WHAT THE EXERCISE ASKS →
The listing below contains a span that opens with the line containing "- Перенаправление на" and closes with the line containing "既然摸透了梁远的性子，宋文松也抛开其他有的没的有啥说啥。". Return that span exactly.

-- SUPPLIED MATERIAL follows --

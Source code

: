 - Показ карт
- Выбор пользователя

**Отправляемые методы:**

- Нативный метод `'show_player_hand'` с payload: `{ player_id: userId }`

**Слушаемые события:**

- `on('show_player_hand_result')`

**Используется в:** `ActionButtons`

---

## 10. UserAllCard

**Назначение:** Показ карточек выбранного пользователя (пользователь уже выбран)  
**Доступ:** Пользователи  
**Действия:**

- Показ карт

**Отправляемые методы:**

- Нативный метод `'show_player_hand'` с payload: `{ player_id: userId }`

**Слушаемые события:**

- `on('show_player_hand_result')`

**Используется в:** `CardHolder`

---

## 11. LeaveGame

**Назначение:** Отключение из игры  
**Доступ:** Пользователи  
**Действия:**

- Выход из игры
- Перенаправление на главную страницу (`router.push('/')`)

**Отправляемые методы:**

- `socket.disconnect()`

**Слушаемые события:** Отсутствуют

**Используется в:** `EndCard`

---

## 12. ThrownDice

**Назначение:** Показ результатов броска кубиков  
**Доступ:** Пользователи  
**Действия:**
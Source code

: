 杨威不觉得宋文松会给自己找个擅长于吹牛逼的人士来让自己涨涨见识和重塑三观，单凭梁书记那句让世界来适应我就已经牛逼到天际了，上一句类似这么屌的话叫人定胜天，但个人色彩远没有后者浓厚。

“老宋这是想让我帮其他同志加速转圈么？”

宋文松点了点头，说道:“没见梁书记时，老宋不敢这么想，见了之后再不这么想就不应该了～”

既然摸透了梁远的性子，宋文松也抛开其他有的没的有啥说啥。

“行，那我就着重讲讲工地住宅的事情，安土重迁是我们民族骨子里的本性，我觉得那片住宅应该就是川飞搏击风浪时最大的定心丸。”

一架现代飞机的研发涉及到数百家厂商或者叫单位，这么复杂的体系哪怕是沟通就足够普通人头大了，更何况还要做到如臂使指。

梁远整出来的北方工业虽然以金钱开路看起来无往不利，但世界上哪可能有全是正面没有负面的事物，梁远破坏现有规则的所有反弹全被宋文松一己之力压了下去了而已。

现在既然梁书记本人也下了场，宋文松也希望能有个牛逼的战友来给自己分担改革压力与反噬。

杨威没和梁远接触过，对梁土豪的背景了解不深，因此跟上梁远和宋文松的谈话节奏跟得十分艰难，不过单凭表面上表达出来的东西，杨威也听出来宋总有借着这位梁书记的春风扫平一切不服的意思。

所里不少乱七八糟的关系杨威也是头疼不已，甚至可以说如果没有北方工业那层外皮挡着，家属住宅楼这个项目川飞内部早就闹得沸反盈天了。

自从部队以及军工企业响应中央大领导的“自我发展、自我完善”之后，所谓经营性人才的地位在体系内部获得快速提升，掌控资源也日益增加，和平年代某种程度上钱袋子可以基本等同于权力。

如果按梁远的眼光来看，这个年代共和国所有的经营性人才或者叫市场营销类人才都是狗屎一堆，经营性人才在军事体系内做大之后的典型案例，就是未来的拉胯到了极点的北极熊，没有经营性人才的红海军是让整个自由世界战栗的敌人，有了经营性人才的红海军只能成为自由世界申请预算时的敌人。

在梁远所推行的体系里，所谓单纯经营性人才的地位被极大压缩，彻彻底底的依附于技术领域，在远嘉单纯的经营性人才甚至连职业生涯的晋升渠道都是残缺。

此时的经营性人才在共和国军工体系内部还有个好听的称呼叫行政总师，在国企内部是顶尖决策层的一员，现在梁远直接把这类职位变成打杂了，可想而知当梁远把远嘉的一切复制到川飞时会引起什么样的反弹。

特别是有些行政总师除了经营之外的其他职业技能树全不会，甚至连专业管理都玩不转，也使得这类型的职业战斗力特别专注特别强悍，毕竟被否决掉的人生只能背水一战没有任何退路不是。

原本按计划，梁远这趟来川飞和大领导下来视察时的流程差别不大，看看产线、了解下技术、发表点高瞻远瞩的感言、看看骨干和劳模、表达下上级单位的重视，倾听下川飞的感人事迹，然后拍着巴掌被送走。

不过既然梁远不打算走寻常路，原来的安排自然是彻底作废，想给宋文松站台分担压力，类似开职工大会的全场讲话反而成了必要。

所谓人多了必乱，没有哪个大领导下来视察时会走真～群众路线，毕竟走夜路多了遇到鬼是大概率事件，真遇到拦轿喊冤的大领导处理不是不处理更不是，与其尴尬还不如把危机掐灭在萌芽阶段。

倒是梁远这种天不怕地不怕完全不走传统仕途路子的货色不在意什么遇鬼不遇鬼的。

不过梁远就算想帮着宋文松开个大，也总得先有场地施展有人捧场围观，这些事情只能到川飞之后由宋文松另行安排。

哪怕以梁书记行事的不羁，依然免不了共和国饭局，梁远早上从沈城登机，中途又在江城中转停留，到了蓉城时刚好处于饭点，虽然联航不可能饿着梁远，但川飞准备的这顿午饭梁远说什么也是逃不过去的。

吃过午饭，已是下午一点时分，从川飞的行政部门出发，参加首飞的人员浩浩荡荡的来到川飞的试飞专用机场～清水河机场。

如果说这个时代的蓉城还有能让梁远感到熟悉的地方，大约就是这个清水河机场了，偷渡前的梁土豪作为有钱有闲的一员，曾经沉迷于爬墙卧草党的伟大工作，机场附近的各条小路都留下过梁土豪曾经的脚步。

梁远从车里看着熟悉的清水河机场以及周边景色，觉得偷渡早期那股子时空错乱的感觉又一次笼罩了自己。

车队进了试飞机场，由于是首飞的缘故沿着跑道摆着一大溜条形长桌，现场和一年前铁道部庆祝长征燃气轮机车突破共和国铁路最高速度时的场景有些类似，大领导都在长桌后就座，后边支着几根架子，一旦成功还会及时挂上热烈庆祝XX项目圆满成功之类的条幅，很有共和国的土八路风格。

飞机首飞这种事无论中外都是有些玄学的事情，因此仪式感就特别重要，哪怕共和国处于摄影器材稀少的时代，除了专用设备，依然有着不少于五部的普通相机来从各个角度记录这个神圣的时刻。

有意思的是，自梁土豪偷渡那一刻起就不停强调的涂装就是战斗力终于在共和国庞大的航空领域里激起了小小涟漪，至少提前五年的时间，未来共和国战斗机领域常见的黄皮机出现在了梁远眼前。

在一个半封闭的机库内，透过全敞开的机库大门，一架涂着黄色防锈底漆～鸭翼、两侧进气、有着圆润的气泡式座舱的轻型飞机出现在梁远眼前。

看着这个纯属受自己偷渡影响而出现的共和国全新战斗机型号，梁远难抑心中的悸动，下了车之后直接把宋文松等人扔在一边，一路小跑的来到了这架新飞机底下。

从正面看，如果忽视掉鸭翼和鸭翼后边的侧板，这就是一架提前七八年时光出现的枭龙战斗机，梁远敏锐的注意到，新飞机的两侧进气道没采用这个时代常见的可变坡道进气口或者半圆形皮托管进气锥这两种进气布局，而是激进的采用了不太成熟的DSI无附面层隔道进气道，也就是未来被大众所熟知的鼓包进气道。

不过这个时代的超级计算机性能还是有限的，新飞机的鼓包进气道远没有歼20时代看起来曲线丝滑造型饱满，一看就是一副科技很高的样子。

-- SUPPLIED MATERIAL concluded --
-- SUPPLIED MATERIAL follows --

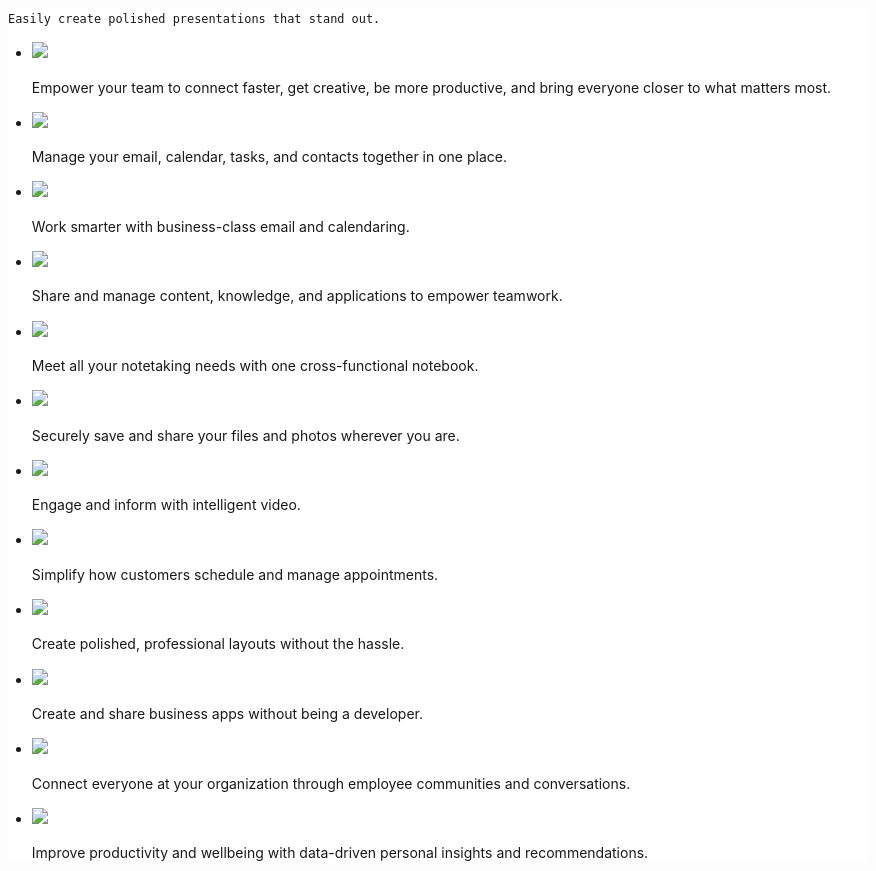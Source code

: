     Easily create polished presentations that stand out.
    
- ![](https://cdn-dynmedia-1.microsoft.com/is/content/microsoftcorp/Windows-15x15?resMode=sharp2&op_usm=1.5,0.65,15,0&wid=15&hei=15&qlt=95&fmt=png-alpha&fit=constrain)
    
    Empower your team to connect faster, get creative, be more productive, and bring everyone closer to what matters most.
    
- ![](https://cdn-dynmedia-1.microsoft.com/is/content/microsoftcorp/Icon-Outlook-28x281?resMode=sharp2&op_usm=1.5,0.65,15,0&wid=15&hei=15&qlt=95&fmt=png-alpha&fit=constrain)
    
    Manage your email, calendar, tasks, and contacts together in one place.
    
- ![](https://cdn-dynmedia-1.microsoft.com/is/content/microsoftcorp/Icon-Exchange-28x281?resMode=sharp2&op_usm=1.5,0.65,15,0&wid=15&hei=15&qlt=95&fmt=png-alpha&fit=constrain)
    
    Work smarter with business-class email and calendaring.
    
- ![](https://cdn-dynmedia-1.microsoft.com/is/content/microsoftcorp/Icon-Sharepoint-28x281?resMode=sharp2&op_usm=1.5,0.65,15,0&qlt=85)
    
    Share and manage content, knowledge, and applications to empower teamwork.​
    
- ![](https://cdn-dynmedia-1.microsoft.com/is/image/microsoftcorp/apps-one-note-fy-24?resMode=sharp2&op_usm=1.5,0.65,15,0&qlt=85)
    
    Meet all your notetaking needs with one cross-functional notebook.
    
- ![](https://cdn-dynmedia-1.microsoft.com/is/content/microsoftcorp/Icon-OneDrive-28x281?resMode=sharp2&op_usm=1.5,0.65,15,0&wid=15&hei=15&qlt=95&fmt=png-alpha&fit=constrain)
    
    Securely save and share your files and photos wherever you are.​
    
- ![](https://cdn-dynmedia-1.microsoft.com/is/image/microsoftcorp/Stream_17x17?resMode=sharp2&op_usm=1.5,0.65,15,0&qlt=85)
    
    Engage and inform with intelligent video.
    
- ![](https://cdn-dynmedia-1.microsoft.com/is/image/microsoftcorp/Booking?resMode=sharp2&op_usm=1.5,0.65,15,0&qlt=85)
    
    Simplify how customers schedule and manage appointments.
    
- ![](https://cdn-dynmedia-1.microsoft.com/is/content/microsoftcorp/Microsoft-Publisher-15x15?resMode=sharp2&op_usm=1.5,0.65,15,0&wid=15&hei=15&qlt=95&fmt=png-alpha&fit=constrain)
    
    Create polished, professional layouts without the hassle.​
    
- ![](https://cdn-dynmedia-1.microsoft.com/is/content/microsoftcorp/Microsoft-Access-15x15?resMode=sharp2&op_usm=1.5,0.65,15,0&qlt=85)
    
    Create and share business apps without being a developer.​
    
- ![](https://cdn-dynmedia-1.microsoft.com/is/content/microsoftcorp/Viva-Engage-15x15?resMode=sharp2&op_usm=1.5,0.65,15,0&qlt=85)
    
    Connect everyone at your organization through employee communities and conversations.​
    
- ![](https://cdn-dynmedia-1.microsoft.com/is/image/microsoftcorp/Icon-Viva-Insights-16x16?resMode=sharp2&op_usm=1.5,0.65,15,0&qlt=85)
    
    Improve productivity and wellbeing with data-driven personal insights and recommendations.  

-- SUPPLIED MATERIAL concluded --

SOLUTION TO THIS PROBLEM →
- Перенаправление на главную страницу (`router.push('/')`)

**Отправляемые методы:**

- `socket.disconnect()`

**Слушаемые события:** Отсутствуют

**Используется в:** `EndCard`

---

## 12. ThrownDice

**Назначение:** Показ результатов броска кубиков  
**Доступ:** Пользователи  
**Действия:**
Source code

: 杨威不觉得宋文松会给自己找个擅长于吹牛逼的人士来让自己涨涨见识和重塑三观，单凭梁书记那句让世界来适应我就已经牛逼到天际了，上一句类似这么屌的话叫人定胜天，但个人色彩远没有后者浓厚。

“老宋这是想让我帮其他同志加速转圈么？”

宋文松点了点头，说道:“没见梁书记时，老宋不敢这么想，见了之后再不这么想就不应该了～”

既然摸透了梁远的性子，宋文松也抛开其他有的没的有啥说啥。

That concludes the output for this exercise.